The young woman, Jessica McMaster, a senior here, is a self-described "Obama fanatic." She is heeding every word Obama says in his speech about the need for students to perform public service. She plans to join the Peace Corps on graduation.
For two days this week Democratic presidential wannabe Obama has quickly bused through eastern Iowa, visiting as many colleges as he can: Grinnell, the University of Iowa, Cornell, the University of Northern Iowa and Wartburg College.
He wants to catch students before they head off for winter break; he implores them to caucus for him -- a nettlesome issue since many of them, like McMaster, will be out of town. Obama's campaign has gotten into a little hot water for offering to bus Iowa students -- who go to school here but may live out of state -- to the Iowa caucuses on Jan 3.
McMaster is from Littleton, Colo., but plans to do exactly as Obama asks: come back to Mount Vernon on New Year's, stay with some friends and caucus for the Illinois senator. He has her hooked -- she's already registered as an Iowa voter.
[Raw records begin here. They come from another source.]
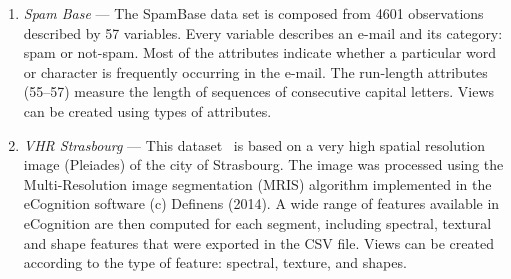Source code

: \begin{enumerate}
	\item \textit{Spam Base} --- The SpamBase data set is composed from 4601 observations described by 57 variables. Every variable describes an e-mail and its category: spam or not-spam. Most of the attributes indicate whether a particular word or character is frequently occurring in the e-mail. The run-length attributes (55--57) measure the length of sequences of consecutive capital letters. Views can be created using types of attributes.\\
	\item \textit{VHR Strasbourg} --- This dataset~\cite{THRData} is based on a very high spatial resolution image (Pleiades) of the city of Strasbourg. The image was processed using the Multi-Resolution image segmentation (MRIS) algorithm implemented in the eCognition software (c) Definens (2014). A wide range of features available in eCognition are then computed for each segment, including spectral, textural and shape features that were exported in the CSV file. Views can be created according to the type of feature: spectral, texture, and shapes.
	\end{enumerate}


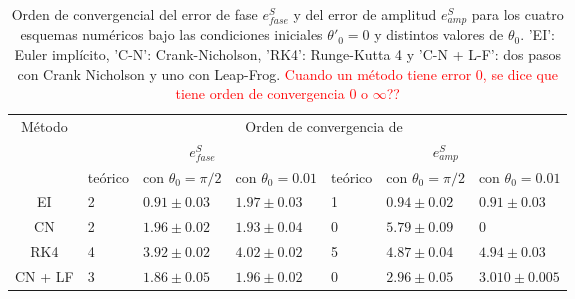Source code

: \documentclass[aps,prb,twocolumn,superscriptaddress,floatfix,longbibliography]{revtex4-2}
\newcounter{para}
\begin{document}
\twocolumngrid



\onecolumngrid


\begin{table}[]
  \begin{tabular}{|c|llllll|}
  \hline
  \multirow{3}{*}{Método} &
    \multicolumn{6}{c|}{Orden de convergencia de} \\ \cline{2-7} 
   &
    \multicolumn{3}{c|}{$e^S_{fase}$} &
    \multicolumn{3}{c|}{$e^S_{amp}$} \\ \cline{2-7} 
   &
    \multicolumn{1}{c|}{teórico} &
    \multicolumn{1}{c|}{con $\theta_0 = \pi/2$} &
    \multicolumn{1}{c|}{con $\theta_0 = 0.01$} &
    \multicolumn{1}{c|}{teórico} &
    \multicolumn{1}{c|}{con $\theta_0 = \pi/2$} &
    \multicolumn{1}{c|}{con $\theta_0 = 0.01$} \\ \hline
  EI &
    \multicolumn{1}{l|}{2} &
    \multicolumn{1}{l|}{$0.91 \pm 0.03$} &
    \multicolumn{1}{l|}{$1.97 \pm 0.03$} &
    \multicolumn{1}{l|}{1} &
    \multicolumn{1}{l|}{$0.94 \pm 0.02$} &
    $0.91 \pm 0.03$ \\ \hline
  CN &
    \multicolumn{1}{l|}{2} &
    \multicolumn{1}{l|}{$1.96 \pm 0.02$} &
    \multicolumn{1}{l|}{$1.93 \pm 0.04$} &
    \multicolumn{1}{l|}{0} &
    \multicolumn{1}{l|}{$5.79 \pm 0.09$} &
    0 \\ \hline
  RK4 &
    \multicolumn{1}{l|}{4} &
    \multicolumn{1}{l|}{$3.92 \pm 0.02$} &
    \multicolumn{1}{l|}{$4.02 \pm 0.02$} &
    \multicolumn{1}{l|}{5} &
    \multicolumn{1}{l|}{$4.87 \pm 0.04$} &
    $4.94 \pm 0.03$ \\ \hline
  CN + LF &
    \multicolumn{1}{l|}{3} &
    \multicolumn{1}{l|}{$1.86 \pm 0.05$} &
    \multicolumn{1}{l|}{$1.96 \pm 0.02$} &
    \multicolumn{1}{l|}{0} &
    \multicolumn{1}{l|}{$2.96 \pm 0.05$} &
    $3.010 \pm 0.005$ \\ \hline
  \end{tabular}
  \caption{\label{tabla:simple_errores} Orden de convergencial del error de fase $e^S_{fase}$ y del error de amplitud $e^S_{amp}$ para los cuatro esquemas numéricos bajo las condiciones iniciales $\theta'_0 = 0$ y distintos valores de $\theta_0$. 'EI': Euler implícito, 'C-N': Crank-Nicholson, 'RK4': Runge-Kutta 4 y 'C-N + L-F': dos pasos con Crank Nicholson y uno con Leap-Frog. \textcolor{red}{Cuando un método tiene error 0, se dice que tiene orden de convergencia 0 o $\infty$??}}
  \end{table}
\end{document}

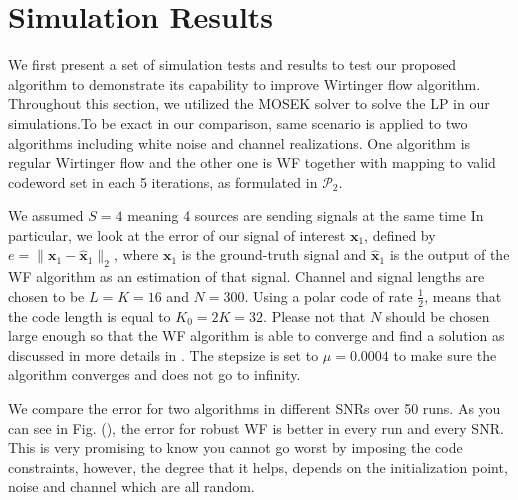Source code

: \section{Simulation Results}

We first present a set of simulation tests and results to test our proposed algorithm to demonstrate its capability to improve Wirtinger flow algorithm.
Throughout this section, we utilized the MOSEK solver \cite{andersenmosek} 
to solve the LP in our simulations.To be exact in our comparison, same scenario is applied to two algorithms including white noise and channel realizations. One algorithm is
regular Wirtinger flow and the other one is WF together with mapping to valid codeword set in each 5 iterations, as formulated in $\mathcal{P}_2$. 

We assumed $S = 4$ meaning 4 sources are sending signals at the same time In particular, we look at the error of our signal of interest 
$\mathbf{x}_1$, defined by $e = \parallel \mathbf{x}_1 - \hat{\mathbf{x}}_1 \parallel_2$,
where $\mathbf{x}_1$ is the ground-truth signal and $\hat{\mathbf{x}}_1$ is the output of the WF algorithm as an estimation of that signal.
Channel and signal lengths are chosen to be $L = K = 16$ and $N = 300$. Using a polar code of rate $\frac{1}{2}$, means that the code length is equal to $K_0 = 2K = 32$.
Please not that $N$ should be chosen large enough so 
that the WF algorithm is able to converge and find a solution as discussed in more details in \cite{dong2018nonconvex}. The stepsize is set to $\mu = 0.0004$ to make sure 
the algorithm converges and does not go to infinity.


We compare the error for two algorithms in different SNRs over 50 runs. As you can see in Fig. (), the error for 
robust WF is better in every run and every SNR. This is very promising to know you cannot go worst by imposing the code constraints, however, the degree that it helps,
depends on the initialization point, noise and channel which are all random. 




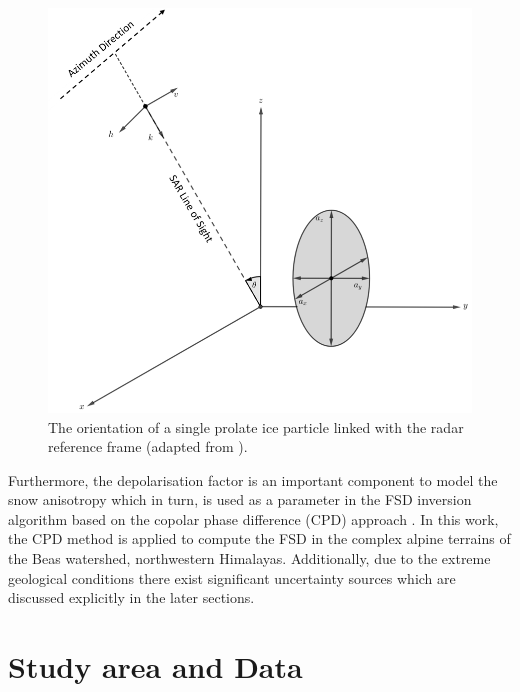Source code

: \documentclass{article}
\begin{document}
\begin{figure}[htb]
\centering
\includegraphics[scale=0.2]{Prolate_New.png}
\caption{The orientation of a single prolate ice particle linked with the radar reference frame (adapted from \cite{Leinss2014}).}
\label{fig:prolate}
\end{figure}

Furthermore, the depolarisation factor is an important component to model the snow anisotropy which in turn, is used as a parameter in the FSD inversion algorithm based on the copolar phase difference (CPD) approach \cite{Leinss2014}. In this work, the CPD method is applied to compute the FSD in the complex alpine terrains of the Beas watershed, northwestern Himalayas. Additionally, due to the extreme geological conditions there exist significant uncertainty sources which are discussed explicitly in the later sections.

\section{Study area and Data}
\label{sec:study}
\end{document}
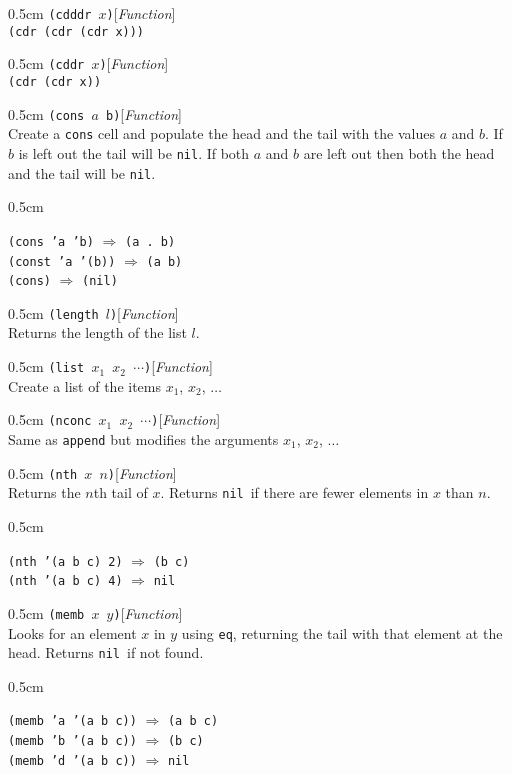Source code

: \documentclass[a4paper]{article}
\newcommand{\lisp}[1]{\texttt{#1}}
\newcommand{\NIL}{\lisp{nil}}
\newcommand{\xargs}{$x_{1}$ $x_{2}$ $\cdots$}
\newcommand{\largs}{$x_{1}$, $x_{2}$, $\ldots$}
\newenvironment{examples}{
  \newcommand{\ex}[2]{
    \lisp{##1} $\Rightarrow$ \lisp{##2}\\
  }
  \begin{adjustwidth}{0.5cm}{}}{\end{adjustwidth}}
\newenvironment{defun}[2]{\begin{adjustwidth}{0.5cm}{}
    {\hspace*{-0.5cm}\lisp{#2}\hfill[\textit{#1}]\\}}
               {\end{adjustwidth}}
\begin{document}
\begin{defun}{Function}{(cdddr $x$)}
  \lisp{(cdr (cdr (cdr x)))}
\end{defun}

\begin{defun}{Function}{(cddr $x$)}
  \lisp{(cdr (cdr x))}
\end{defun}

\begin{defun}{Function}{(cons $a$ b)}
  Create a \lisp{cons} cell and populate the head and the tail with
  the values $a$ and $b$. If $b$ is left out the tail will be \NIL. If
  both $a$ and $b$ are left out then both the head and the tail will
  be \NIL.

  \begin{examples}
    \ex{(cons 'a 'b)}{(a .\ b)}
    \ex{(const 'a '(b))}{(a b)}
    \ex{(cons)}{(nil)}
  \end{examples}
\end{defun}

\begin{defun}{Function}{(length $l$)}
  Returns the length of the list $l$.
\end{defun}

\begin{defun}{Function}{(list \xargs)}
  Create a list of the items \largs
\end{defun}

\begin{defun}{Function}{(nconc \xargs)}
  Same as \lisp{append} but modifies the arguments \largs
\end{defun}

\begin{defun}{Function}{(nth $x$ $n$)}
  Returns the $n$th tail of $x$. Returns \NIL\ if there are fewer
  elements in $x$ than $n$.

  \begin{examples}
    \ex{(nth '(a b c) 2)}{(b c)}
    \ex{(nth '(a b c) 4)}{nil}
  \end{examples}
\end{defun}

\begin{defun}{Function}{(memb $x$ $y$)}
  Looks for an element $x$ in $y$ using \lisp{eq}, returning the tail
  with that element at the head. Returns \NIL\ if not found.

  \begin{examples}
    \ex{(memb 'a '(a b c))}{(a b c)}
    \ex{(memb 'b '(a b c))}{(b c)}
    \ex{(memb 'd '(a b c))}{nil}
  \end{examples}

\end{defun}
\end{document}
Student turnout, however, in past caucuses has been abysmal. According to the Iowa Democratic Party, only about 4 percent of caucus attendees were between 18 and 24 in 2004. Most are over 50.
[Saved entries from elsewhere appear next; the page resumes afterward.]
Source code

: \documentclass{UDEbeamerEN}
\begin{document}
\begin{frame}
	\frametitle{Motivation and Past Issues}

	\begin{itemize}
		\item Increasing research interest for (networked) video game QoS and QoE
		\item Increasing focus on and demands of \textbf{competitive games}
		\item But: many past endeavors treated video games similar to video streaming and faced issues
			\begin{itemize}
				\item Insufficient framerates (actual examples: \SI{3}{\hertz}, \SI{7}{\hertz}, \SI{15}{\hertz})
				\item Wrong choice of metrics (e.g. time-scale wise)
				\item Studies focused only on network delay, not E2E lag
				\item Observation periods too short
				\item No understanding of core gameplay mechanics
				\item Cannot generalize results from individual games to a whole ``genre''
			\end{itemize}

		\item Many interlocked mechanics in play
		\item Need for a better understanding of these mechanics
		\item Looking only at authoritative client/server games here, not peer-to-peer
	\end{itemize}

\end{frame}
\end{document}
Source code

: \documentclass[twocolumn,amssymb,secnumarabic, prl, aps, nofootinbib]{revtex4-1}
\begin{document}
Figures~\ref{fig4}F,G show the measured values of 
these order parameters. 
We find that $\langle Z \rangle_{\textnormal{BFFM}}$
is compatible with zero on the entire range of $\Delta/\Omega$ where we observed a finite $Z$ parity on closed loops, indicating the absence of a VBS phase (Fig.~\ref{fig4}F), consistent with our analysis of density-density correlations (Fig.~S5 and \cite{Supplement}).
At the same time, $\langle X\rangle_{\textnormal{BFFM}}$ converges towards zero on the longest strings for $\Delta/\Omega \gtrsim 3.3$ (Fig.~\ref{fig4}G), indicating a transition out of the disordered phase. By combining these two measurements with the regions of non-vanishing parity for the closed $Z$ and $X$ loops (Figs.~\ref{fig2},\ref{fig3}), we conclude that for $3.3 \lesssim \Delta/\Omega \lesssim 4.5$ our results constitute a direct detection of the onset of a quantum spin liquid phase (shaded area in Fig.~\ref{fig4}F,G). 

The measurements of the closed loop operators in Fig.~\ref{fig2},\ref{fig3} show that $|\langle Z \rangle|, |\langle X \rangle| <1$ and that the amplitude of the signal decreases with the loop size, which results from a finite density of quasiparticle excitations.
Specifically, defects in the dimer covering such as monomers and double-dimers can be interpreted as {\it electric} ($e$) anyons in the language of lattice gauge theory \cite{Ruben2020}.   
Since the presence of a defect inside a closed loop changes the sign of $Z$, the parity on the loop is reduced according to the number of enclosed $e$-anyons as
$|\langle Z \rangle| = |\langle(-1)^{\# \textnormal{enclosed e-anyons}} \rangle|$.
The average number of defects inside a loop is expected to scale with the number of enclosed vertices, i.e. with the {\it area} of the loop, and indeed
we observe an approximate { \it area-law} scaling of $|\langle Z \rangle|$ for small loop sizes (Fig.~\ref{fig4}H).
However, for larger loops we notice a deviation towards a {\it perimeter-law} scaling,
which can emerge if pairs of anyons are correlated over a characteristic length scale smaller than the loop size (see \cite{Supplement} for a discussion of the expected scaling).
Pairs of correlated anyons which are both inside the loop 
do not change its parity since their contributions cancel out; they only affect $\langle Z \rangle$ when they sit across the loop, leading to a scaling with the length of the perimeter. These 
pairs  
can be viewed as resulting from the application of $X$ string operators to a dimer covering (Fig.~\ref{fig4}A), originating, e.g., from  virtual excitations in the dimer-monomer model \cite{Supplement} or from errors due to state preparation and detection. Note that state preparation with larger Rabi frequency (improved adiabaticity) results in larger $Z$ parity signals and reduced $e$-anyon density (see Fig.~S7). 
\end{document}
But Obama could be different. His overtures to the young already helped him win the endorsement of the Iowa State Daily this week, which noted "we appreciate Obama's commitment to the generation who will inherit the country."
And in a dig at Democratic rival Hillary Clinton and President Bush, the university newspaper argued that two families have dominated the White House for 20 years and "an election for Hillary would make that 24 at a minimum -- longer than most college students have been alive."
Obama's advisers say they aren't counting on the youth vote by any means, but Obama told Cornell students "this is one of the elections where I hope we prove the cynics wrong."
He joked: "If you're going away for the holidays, come back on Jan. 3 at 6:30."
Later, he told the crowd at the University of Northern Iowa that "I'm only going to win if all of you caucus," adding humorously: "Don't make me look bad, I don't want for everyone on Jan. 3 to say he was wasting all that time with young people and, look, they didn't show up."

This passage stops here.